● **WHAT YOU ARE ASKED TO DO**: If a line in the entries contains the string "both", include that line in your answer.

(Source texts of formatted documents)

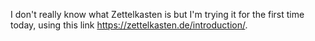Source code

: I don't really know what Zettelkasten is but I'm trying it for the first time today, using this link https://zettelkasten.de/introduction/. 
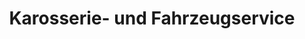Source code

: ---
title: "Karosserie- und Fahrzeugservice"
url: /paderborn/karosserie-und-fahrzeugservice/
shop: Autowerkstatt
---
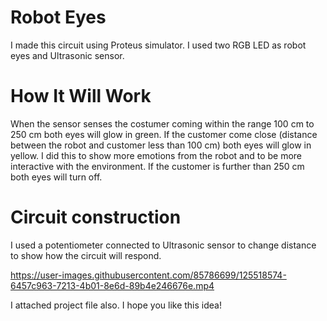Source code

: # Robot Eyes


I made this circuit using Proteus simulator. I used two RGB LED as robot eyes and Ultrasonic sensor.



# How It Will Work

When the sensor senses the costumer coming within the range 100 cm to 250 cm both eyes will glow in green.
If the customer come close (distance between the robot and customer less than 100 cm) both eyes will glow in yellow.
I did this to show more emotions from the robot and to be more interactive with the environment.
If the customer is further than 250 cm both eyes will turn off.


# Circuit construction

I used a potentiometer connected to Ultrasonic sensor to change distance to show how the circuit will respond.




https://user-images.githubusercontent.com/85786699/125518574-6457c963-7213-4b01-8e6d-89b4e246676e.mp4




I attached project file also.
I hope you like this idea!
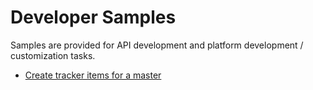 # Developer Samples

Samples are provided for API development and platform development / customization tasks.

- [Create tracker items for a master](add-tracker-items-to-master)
--
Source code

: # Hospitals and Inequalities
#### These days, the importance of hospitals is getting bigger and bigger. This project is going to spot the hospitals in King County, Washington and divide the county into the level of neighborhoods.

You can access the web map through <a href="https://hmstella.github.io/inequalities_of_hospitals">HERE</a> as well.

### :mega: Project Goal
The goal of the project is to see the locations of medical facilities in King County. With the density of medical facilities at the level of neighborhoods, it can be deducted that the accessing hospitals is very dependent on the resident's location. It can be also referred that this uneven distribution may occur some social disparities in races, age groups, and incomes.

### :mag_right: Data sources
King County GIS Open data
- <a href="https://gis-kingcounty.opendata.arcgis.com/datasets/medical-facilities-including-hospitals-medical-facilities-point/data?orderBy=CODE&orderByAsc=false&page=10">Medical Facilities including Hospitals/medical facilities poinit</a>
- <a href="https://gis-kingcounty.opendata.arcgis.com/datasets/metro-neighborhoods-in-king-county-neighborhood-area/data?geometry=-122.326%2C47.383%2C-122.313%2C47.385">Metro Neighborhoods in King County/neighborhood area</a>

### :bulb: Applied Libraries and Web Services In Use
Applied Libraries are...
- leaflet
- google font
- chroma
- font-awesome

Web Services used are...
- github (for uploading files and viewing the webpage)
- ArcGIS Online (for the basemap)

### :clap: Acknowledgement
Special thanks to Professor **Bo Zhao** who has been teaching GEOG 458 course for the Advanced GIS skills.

● **RESPONSE**:
When the sensor senses the costumer coming within the range 100 cm to 250 cm both eyes will glow in green.
If the customer come close (distance between the robot and customer less than 100 cm) both eyes will glow in yellow.
If the customer is further than 250 cm both eyes will turn off.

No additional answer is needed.